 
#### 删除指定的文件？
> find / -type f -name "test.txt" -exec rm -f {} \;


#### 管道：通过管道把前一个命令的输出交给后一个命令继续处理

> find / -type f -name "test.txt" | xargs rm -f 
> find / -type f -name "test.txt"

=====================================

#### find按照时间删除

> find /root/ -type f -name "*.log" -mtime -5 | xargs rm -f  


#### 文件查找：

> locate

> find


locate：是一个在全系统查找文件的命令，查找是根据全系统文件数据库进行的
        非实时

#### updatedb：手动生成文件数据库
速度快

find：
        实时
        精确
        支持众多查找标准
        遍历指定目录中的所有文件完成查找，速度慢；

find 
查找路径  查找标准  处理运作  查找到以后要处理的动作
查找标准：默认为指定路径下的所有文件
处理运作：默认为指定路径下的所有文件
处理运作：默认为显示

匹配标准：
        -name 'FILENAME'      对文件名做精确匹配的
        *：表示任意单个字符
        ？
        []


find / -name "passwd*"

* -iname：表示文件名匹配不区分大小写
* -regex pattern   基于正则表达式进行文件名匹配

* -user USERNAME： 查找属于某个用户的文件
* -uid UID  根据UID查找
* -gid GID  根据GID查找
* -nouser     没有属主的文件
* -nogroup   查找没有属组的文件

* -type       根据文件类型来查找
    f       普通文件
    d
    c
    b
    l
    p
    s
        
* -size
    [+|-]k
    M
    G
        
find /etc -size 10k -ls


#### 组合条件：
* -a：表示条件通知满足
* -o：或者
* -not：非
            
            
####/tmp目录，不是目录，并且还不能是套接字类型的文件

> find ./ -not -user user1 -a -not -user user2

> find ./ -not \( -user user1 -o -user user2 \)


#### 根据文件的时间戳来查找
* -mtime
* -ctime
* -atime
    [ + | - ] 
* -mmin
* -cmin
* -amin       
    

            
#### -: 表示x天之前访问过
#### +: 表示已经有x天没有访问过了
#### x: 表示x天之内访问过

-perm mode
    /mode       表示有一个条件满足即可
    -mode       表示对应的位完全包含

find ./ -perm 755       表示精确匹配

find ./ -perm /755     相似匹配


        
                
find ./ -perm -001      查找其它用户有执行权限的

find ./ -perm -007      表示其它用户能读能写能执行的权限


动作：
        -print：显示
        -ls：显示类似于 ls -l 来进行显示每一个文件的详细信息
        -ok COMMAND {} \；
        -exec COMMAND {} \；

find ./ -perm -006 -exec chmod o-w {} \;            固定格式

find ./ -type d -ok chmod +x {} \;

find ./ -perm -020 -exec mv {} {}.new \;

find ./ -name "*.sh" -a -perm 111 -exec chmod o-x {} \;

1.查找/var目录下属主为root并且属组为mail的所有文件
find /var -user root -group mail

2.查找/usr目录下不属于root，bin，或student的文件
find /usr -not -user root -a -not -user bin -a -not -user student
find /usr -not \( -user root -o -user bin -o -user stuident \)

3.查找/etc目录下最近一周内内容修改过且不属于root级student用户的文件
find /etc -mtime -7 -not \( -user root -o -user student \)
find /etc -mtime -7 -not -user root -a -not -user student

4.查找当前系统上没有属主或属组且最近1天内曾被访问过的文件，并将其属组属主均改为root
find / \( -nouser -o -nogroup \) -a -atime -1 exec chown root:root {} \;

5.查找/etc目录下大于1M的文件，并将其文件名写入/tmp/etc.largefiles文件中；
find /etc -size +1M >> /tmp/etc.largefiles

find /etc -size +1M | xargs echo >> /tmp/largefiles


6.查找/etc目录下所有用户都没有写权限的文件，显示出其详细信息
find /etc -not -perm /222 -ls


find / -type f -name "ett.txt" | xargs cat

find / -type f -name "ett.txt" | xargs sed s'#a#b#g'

## Exercise requirements
Return only the lines above that run from the opening line through the line containing "find /etc -mtime -7 -not -user", exactly as written.

## Output below
#### 删除指定的文件？
> find / -type f -name "test.txt" -exec rm -f {} \;


#### 管道：通过管道把前一个命令的输出交给后一个命令继续处理

> find / -type f -name "test.txt" | xargs rm -f 
> find / -type f -name "test.txt"

=====================================

#### find按照时间删除

> find /root/ -type f -name "*.log" -mtime -5 | xargs rm -f  


#### 文件查找：

> locate

> find


locate：是一个在全系统查找文件的命令，查找是根据全系统文件数据库进行的
        非实时

#### updatedb：手动生成文件数据库
速度快

find：
        实时
        精确
        支持众多查找标准
        遍历指定目录中的所有文件完成查找，速度慢；

find 
查找路径  查找标准  处理运作  查找到以后要处理的动作
查找标准：默认为指定路径下的所有文件
处理运作：默认为指定路径下的所有文件
处理运作：默认为显示

匹配标准：
        -name 'FILENAME'      对文件名做精确匹配的
        *：表示任意单个字符
        ？
        []


find / -name "passwd*"

* -iname：表示文件名匹配不区分大小写
* -regex pattern   基于正则表达式进行文件名匹配

* -user USERNAME： 查找属于某个用户的文件
* -uid UID  根据UID查找
* -gid GID  根据GID查找
* -nouser     没有属主的文件
* -nogroup   查找没有属组的文件

* -type       根据文件类型来查找
    f       普通文件
    d
    c
    b
    l
    p
    s
        
* -size
    [+|-]k
    M
    G
        
find /etc -size 10k -ls


#### 组合条件：
* -a：表示条件通知满足
* -o：或者
* -not：非
            
            
####/tmp目录，不是目录，并且还不能是套接字类型的文件

> find ./ -not -user user1 -a -not -user user2

> find ./ -not \( -user user1 -o -user user2 \)


#### 根据文件的时间戳来查找
* -mtime
* -ctime
* -atime
    [ + | - ] 
* -mmin
* -cmin
* -amin       
    

            
#### -: 表示x天之前访问过
#### +: 表示已经有x天没有访问过了
#### x: 表示x天之内访问过

-perm mode
    /mode       表示有一个条件满足即可
    -mode       表示对应的位完全包含

find ./ -perm 755       表示精确匹配

find ./ -perm /755     相似匹配


        
                
find ./ -perm -001      查找其它用户有执行权限的

find ./ -perm -007      表示其它用户能读能写能执行的权限


动作：
        -print：显示
        -ls：显示类似于 ls -l 来进行显示每一个文件的详细信息
        -ok COMMAND {} \；
        -exec COMMAND {} \；

find ./ -perm -006 -exec chmod o-w {} \;            固定格式

find ./ -type d -ok chmod +x {} \;

find ./ -perm -020 -exec mv {} {}.new \;

find ./ -name "*.sh" -a -perm 111 -exec chmod o-x {} \;

1.查找/var目录下属主为root并且属组为mail的所有文件
find /var -user root -group mail

2.查找/usr目录下不属于root，bin，或student的文件
find /usr -not -user root -a -not -user bin -a -not -user student
find /usr -not \( -user root -o -user bin -o -user stuident \)

3.查找/etc目录下最近一周内内容修改过且不属于root级student用户的文件
find /etc -mtime -7 -not \( -user root -o -user student \)
find /etc -mtime -7 -not -user root -a -not -user student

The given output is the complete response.